BEGIN

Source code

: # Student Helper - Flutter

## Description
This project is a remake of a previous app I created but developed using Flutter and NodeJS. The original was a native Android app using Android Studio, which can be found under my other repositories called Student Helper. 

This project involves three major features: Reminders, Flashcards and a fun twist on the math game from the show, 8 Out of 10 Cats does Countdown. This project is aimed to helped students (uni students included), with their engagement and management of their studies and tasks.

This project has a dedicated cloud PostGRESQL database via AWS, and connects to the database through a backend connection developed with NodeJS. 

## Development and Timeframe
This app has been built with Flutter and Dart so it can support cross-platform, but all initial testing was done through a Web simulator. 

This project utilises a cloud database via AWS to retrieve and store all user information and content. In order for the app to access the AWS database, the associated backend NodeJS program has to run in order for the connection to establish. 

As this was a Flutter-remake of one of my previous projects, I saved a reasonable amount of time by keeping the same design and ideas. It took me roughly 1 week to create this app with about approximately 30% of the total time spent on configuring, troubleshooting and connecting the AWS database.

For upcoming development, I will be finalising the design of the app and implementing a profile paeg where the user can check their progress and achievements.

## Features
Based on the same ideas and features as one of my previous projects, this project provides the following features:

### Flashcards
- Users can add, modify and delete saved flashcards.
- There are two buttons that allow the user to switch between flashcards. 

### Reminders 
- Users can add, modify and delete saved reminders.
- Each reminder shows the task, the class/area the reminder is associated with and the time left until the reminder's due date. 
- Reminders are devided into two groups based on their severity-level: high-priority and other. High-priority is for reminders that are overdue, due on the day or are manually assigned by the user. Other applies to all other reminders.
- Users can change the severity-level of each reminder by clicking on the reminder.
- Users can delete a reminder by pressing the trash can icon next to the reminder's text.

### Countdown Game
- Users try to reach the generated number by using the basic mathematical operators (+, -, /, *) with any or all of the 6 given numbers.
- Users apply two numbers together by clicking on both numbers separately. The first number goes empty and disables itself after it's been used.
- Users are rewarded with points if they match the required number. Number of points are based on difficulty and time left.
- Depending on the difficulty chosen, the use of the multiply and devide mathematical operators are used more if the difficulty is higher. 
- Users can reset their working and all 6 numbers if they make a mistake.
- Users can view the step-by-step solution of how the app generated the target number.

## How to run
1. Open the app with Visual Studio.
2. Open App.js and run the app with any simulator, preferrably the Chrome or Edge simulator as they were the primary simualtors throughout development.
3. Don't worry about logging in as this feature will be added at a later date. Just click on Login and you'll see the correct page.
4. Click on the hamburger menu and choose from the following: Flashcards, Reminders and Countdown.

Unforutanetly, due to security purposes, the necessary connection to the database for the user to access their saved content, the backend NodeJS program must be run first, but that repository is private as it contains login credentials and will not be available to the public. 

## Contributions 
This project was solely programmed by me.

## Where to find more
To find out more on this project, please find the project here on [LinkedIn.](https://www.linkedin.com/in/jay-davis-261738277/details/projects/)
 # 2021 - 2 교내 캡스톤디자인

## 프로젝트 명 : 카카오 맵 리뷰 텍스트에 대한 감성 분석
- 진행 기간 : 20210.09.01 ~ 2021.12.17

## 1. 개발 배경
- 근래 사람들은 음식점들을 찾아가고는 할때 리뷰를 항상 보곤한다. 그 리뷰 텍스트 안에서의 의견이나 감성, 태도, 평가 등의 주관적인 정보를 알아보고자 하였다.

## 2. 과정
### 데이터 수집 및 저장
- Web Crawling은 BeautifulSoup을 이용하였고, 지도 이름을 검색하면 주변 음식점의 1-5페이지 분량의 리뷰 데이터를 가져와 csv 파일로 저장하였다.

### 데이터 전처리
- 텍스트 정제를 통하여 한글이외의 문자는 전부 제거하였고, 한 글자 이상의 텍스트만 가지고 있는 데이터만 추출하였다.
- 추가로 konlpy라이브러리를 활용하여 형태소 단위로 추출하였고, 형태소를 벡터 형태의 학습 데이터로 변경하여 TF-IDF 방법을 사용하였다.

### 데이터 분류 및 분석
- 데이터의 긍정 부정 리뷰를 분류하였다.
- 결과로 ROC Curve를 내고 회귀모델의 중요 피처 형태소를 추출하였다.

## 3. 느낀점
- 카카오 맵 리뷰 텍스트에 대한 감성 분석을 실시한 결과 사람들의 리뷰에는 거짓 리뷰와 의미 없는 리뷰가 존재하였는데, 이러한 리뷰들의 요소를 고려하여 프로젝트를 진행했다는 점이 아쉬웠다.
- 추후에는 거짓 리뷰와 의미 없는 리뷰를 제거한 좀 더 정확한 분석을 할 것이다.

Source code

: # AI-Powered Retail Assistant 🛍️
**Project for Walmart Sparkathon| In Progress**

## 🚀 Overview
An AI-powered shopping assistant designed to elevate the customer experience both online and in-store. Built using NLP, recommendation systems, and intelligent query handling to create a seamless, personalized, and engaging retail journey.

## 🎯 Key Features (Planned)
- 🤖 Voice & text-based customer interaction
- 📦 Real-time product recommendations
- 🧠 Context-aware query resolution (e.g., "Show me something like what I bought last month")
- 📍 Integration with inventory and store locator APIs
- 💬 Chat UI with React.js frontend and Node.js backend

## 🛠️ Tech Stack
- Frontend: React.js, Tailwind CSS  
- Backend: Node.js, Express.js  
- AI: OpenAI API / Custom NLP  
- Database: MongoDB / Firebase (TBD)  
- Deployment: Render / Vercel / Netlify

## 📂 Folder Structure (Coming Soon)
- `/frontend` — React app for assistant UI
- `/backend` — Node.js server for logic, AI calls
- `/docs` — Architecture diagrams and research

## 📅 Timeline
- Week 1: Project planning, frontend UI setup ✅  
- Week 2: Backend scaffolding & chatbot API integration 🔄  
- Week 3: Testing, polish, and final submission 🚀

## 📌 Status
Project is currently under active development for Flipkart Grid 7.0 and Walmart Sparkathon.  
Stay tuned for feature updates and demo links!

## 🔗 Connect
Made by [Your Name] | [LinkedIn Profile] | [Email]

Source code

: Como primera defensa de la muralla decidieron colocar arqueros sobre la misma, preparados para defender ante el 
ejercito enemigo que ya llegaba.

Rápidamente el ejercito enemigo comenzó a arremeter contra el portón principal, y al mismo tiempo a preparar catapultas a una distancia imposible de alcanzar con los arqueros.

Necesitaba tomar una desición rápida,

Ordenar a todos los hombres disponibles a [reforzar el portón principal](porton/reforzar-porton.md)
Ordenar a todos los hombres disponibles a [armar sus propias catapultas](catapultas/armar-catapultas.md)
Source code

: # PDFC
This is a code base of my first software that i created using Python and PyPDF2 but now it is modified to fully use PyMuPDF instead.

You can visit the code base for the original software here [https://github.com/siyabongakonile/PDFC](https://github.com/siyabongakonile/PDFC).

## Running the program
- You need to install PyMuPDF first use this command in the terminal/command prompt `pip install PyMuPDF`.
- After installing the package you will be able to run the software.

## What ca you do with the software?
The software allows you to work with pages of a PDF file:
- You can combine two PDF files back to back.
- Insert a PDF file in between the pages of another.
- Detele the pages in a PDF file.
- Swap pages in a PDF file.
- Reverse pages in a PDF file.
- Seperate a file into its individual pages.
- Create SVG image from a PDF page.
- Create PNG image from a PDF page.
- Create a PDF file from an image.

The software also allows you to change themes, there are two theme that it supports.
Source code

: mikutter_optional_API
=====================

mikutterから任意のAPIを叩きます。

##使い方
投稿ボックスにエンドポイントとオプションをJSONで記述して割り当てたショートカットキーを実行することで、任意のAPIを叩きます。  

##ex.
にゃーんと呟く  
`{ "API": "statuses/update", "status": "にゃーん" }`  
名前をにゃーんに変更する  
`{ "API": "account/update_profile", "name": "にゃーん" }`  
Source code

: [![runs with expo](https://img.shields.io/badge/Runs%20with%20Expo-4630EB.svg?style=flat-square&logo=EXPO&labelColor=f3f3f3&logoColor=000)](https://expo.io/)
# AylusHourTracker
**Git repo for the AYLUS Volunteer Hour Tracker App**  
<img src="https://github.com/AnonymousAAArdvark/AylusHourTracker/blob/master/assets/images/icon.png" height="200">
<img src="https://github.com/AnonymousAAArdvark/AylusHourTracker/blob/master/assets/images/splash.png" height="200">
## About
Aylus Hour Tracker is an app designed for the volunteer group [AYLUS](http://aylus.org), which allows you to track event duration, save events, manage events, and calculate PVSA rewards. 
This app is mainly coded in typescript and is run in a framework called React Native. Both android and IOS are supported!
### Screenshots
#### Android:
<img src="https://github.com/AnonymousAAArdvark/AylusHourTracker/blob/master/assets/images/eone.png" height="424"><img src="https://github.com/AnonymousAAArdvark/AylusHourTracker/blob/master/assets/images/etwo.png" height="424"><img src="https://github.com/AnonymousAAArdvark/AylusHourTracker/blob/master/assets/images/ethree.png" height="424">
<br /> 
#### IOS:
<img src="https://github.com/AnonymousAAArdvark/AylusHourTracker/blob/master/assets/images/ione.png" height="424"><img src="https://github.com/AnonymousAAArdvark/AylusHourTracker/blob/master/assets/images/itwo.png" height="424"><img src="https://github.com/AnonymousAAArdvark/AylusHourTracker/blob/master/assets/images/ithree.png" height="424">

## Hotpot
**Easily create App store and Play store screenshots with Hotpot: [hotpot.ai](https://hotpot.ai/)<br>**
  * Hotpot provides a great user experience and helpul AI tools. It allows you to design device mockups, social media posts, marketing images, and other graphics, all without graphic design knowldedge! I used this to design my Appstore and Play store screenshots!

END

# EXERCISE DESCRIPTION
Filter the entries above and copy only the lines that hold "todos".

# COMPLETED TASK
Ordenar a todos los hombres disponibles a [reforzar el portón principal](porton/reforzar-porton.md)
Ordenar a todos los hombres disponibles a [armar sus propias catapultas](catapultas/armar-catapultas.md)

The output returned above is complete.